The provision was part of a 5,600-page appropriations bill that was signed into law in late December. Section 123 of the Consolidated Appropriations Act includes language that says, “providers must have regular in-person visits on a ‘regular interval’ to be determined by the Health and Human Services Department,” the Telebehavioral Health Institute (THI) reported on its website in February.
A portion of the rule states: “Payment may not be made under this paragraph for telehealth services furnished by a physician or practitioner to an eligible telehealth individual for purposes of diagnosis, evaluation or treatment of a mental health disorder unless such physician or practitioner furnishes an item or services in person, without the use of telehealth.”
The change is a shift away from the recent trend of increasing telehealth usage during the COVID-19 pandemic and could be problematic for many providers who have given up physical office space during this period.
“This in-person requirement doesn’t align with or reflect any applicable state laws around telehealth visits for mental health services, which do not have any such requirement,” the Healthcare Information and Management Systems Society Inc. said in an analysis of the legislation. “While it does expand access to telebehavioral health, it sets a bad precedent that assumes a person can’t establish a relationship with a mental healthcare provider via telehealth.
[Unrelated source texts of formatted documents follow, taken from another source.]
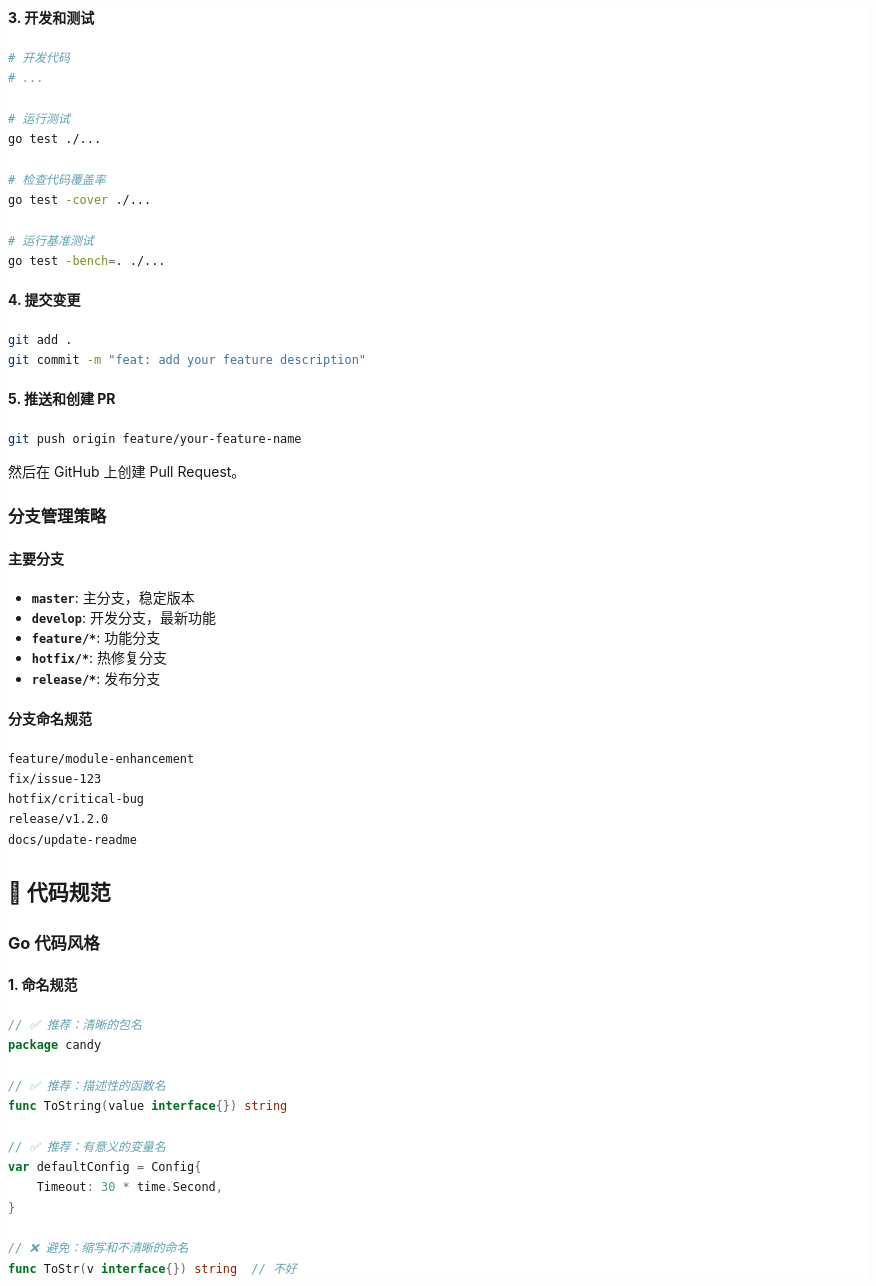 #### 3. 开发和测试
```bash
# 开发代码
# ...

# 运行测试
go test ./...

# 检查代码覆盖率
go test -cover ./...

# 运行基准测试
go test -bench=. ./...
```

#### 4. 提交变更
```bash
git add .
git commit -m "feat: add your feature description"
```

#### 5. 推送和创建 PR
```bash
git push origin feature/your-feature-name
```
然后在 GitHub 上创建 Pull Request。

### 分支管理策略

#### 主要分支
- **`master`**: 主分支，稳定版本
- **`develop`**: 开发分支，最新功能
- **`feature/*`**: 功能分支
- **`hotfix/*`**: 热修复分支
- **`release/*`**: 发布分支

#### 分支命名规范
```
feature/module-enhancement
fix/issue-123
hotfix/critical-bug
release/v1.2.0
docs/update-readme
```

## 📝 代码规范

### Go 代码风格

#### 1. 命名规范
```go
// ✅ 推荐：清晰的包名
package candy

// ✅ 推荐：描述性的函数名
func ToString(value interface{}) string

// ✅ 推荐：有意义的变量名
var defaultConfig = Config{
    Timeout: 30 * time.Second,
}

// ❌ 避免：缩写和不清晰的命名
func ToStr(v interface{}) string  // 不好
```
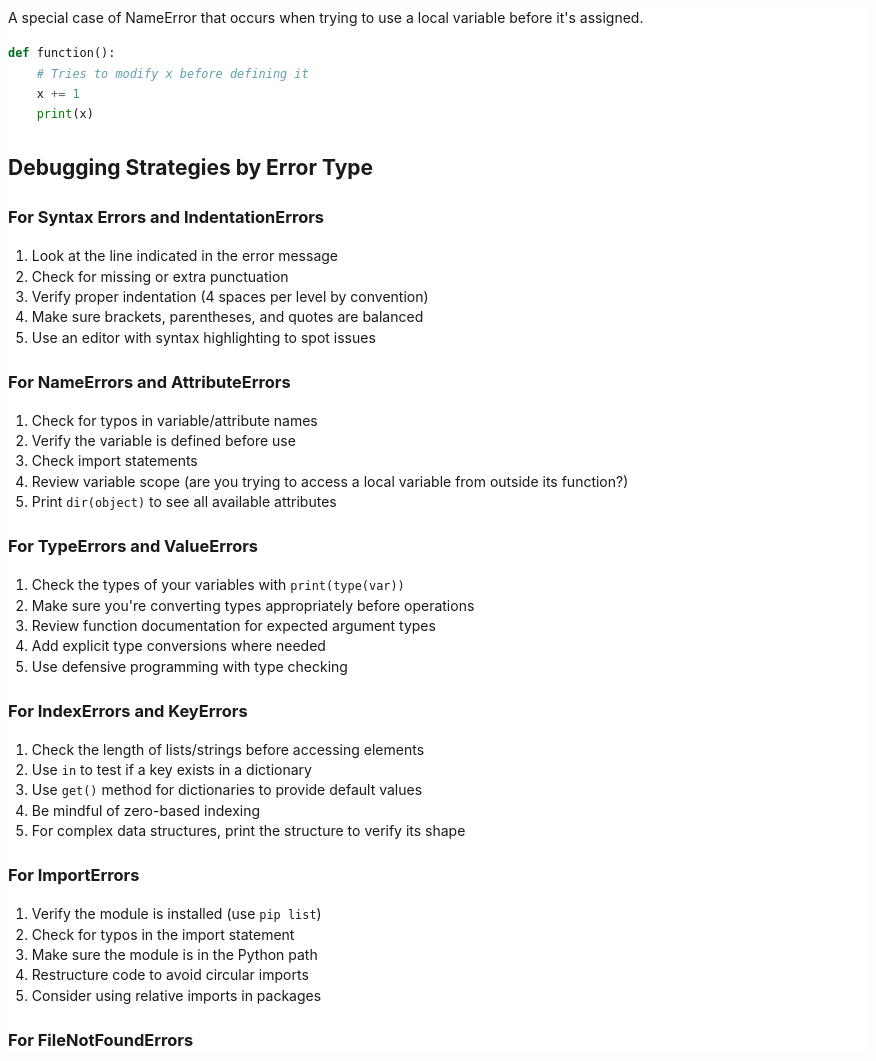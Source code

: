 A special case of NameError that occurs when trying to use a local variable before it's assigned.

```python
def function():
    # Tries to modify x before defining it
    x += 1
    print(x)
```

## Debugging Strategies by Error Type

### For Syntax Errors and IndentationErrors

1. Look at the line indicated in the error message
2. Check for missing or extra punctuation 
3. Verify proper indentation (4 spaces per level by convention)
4. Make sure brackets, parentheses, and quotes are balanced
5. Use an editor with syntax highlighting to spot issues

### For NameErrors and AttributeErrors

1. Check for typos in variable/attribute names
2. Verify the variable is defined before use
3. Check import statements
4. Review variable scope (are you trying to access a local variable from outside its function?)
5. Print `dir(object)` to see all available attributes

### For TypeErrors and ValueErrors

1. Check the types of your variables with `print(type(var))`
2. Make sure you're converting types appropriately before operations
3. Review function documentation for expected argument types
4. Add explicit type conversions where needed
5. Use defensive programming with type checking

### For IndexErrors and KeyErrors

1. Check the length of lists/strings before accessing elements
2. Use `in` to test if a key exists in a dictionary
3. Use `get()` method for dictionaries to provide default values
4. Be mindful of zero-based indexing
5. For complex data structures, print the structure to verify its shape

### For ImportErrors

1. Verify the module is installed (use `pip list`)
2. Check for typos in the import statement
3. Make sure the module is in the Python path
4. Restructure code to avoid circular imports
5. Consider using relative imports in packages

### For FileNotFoundErrors
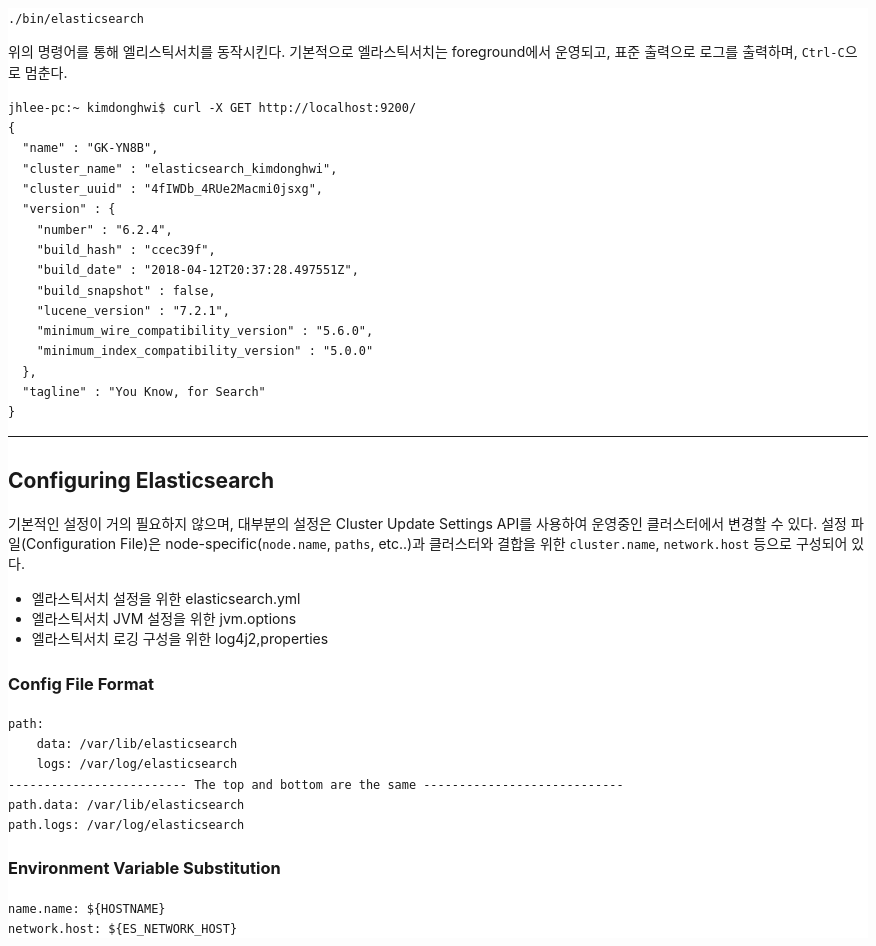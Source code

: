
 ```
./bin/elasticsearch
```

위의 명령어를 통해 엘리스틱서치를 동작시킨다. 기본적으로 엘라스틱서치는 foreground에서 운영되고, 표준 출력으로 로그를 출력하며, ``Ctrl-C``으로 멈춘다.

```
jhlee-pc:~ kimdonghwi$ curl -X GET http://localhost:9200/
{
  "name" : "GK-YN8B",
  "cluster_name" : "elasticsearch_kimdonghwi",
  "cluster_uuid" : "4fIWDb_4RUe2Macmi0jsxg",
  "version" : {
    "number" : "6.2.4",
    "build_hash" : "ccec39f",
    "build_date" : "2018-04-12T20:37:28.497551Z",
    "build_snapshot" : false,
    "lucene_version" : "7.2.1",
    "minimum_wire_compatibility_version" : "5.6.0",
    "minimum_index_compatibility_version" : "5.0.0"
  },
  "tagline" : "You Know, for Search"
}
```

-----

## Configuring Elasticsearch

기본적인 설정이 거의 필요하지 않으며, 대부분의 설정은 Cluster Update Settings API를 사용하여 운영중인 클러스터에서 변경할 수 있다. 설정 파일(Configuration File)은 node-specific(``node.name``, ``paths``, etc..)과 클러스터와 결합을 위한 ``cluster.name``, ``network.host`` 등으로 구성되어 있다.

- 엘라스틱서치 설정을 위한 elasticsearch.yml
- 엘라스틱서치 JVM 설정을 위한 jvm.options
- 엘라스틱서치 로깅 구성을 위한 log4j2,properties

### Config File Format

``` 
path:
	data: /var/lib/elasticsearch
	logs: /var/log/elasticsearch
------------------------- The top and bottom are the same ----------------------------
path.data: /var/lib/elasticsearch
path.logs: /var/log/elasticsearch
```

### Environment Variable Substitution

```
name.name: ${HOSTNAME}
network.host: ${ES_NETWORK_HOST}
```
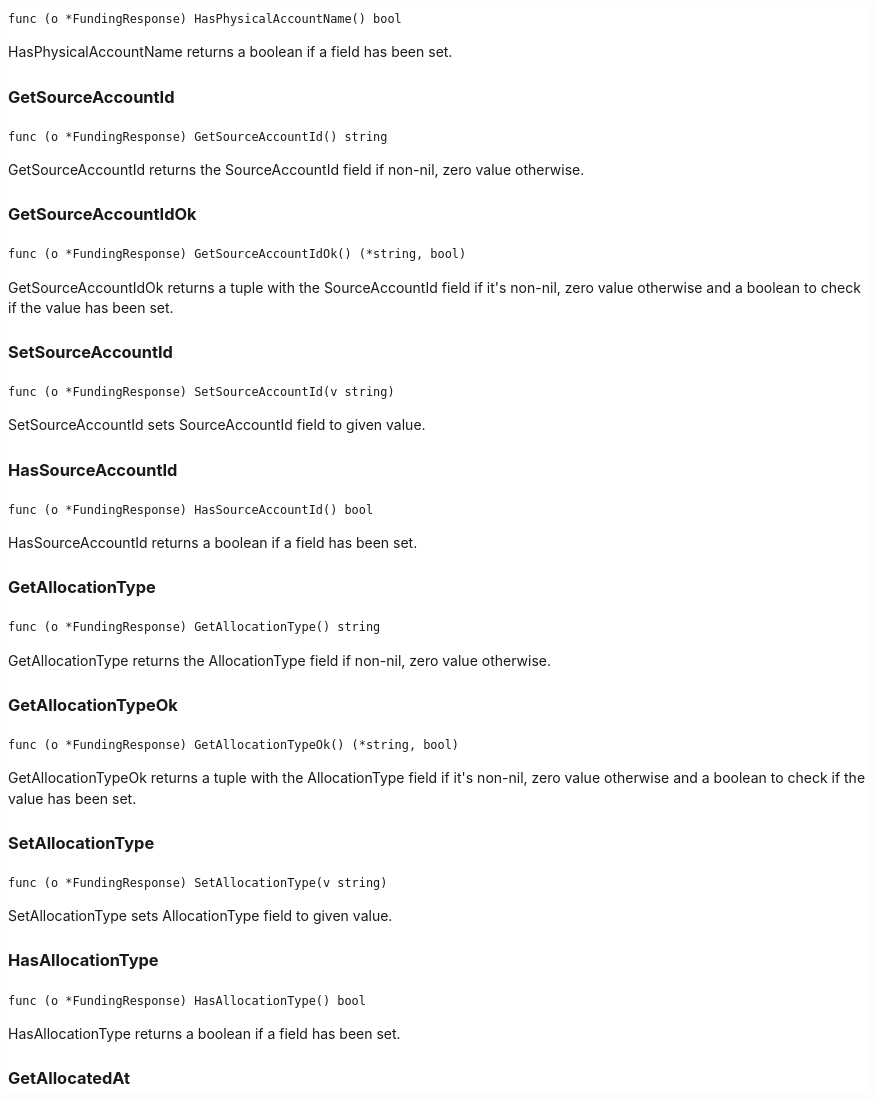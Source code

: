 `func (o *FundingResponse) HasPhysicalAccountName() bool`

HasPhysicalAccountName returns a boolean if a field has been set.

### GetSourceAccountId

`func (o *FundingResponse) GetSourceAccountId() string`

GetSourceAccountId returns the SourceAccountId field if non-nil, zero value otherwise.

### GetSourceAccountIdOk

`func (o *FundingResponse) GetSourceAccountIdOk() (*string, bool)`

GetSourceAccountIdOk returns a tuple with the SourceAccountId field if it's non-nil, zero value otherwise
and a boolean to check if the value has been set.

### SetSourceAccountId

`func (o *FundingResponse) SetSourceAccountId(v string)`

SetSourceAccountId sets SourceAccountId field to given value.

### HasSourceAccountId

`func (o *FundingResponse) HasSourceAccountId() bool`

HasSourceAccountId returns a boolean if a field has been set.

### GetAllocationType

`func (o *FundingResponse) GetAllocationType() string`

GetAllocationType returns the AllocationType field if non-nil, zero value otherwise.

### GetAllocationTypeOk

`func (o *FundingResponse) GetAllocationTypeOk() (*string, bool)`

GetAllocationTypeOk returns a tuple with the AllocationType field if it's non-nil, zero value otherwise
and a boolean to check if the value has been set.

### SetAllocationType

`func (o *FundingResponse) SetAllocationType(v string)`

SetAllocationType sets AllocationType field to given value.

### HasAllocationType

`func (o *FundingResponse) HasAllocationType() bool`

HasAllocationType returns a boolean if a field has been set.

### GetAllocatedAt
Further, it threatens to impact people who are home-bound, transient or have other barriers to accessing healthcare in-person.”
“While nearly all of the changes that have been made by the federal and state governments to expand telehealth as a result of the pandemic have been helpful in making telehealth more widely available to deliver medical care, section 123 appears to be illogical and care-blocking action to behavioral healthcare,” according to the Telebehavioral Institute.
“The act changes the Medicare telehealth coverage statute, expanding Medicare payment beyond substance-use disorder treatment (already required under the SUPPORT Act) to more broadly cover treatment of mental health disorders,” Nathaniel Lacktman, a partner at the Foley & Lardner law firm, wrote in a blog post.
“The in-person exam requirement is at odds with the direction that telehealth policy has moved over the last decade. It disrupts Medicare’s historical approach, which is to defer to state laws on professional practice requirements and clinical standards.”
Lacktman contends the change comes at a time when most people would support expanding Medicare coverage of these services.“The need for access to mental healthcare is high, considering the well-documented shortage of mental health practitioners nationwide, particularly in rural areas,” he wrote.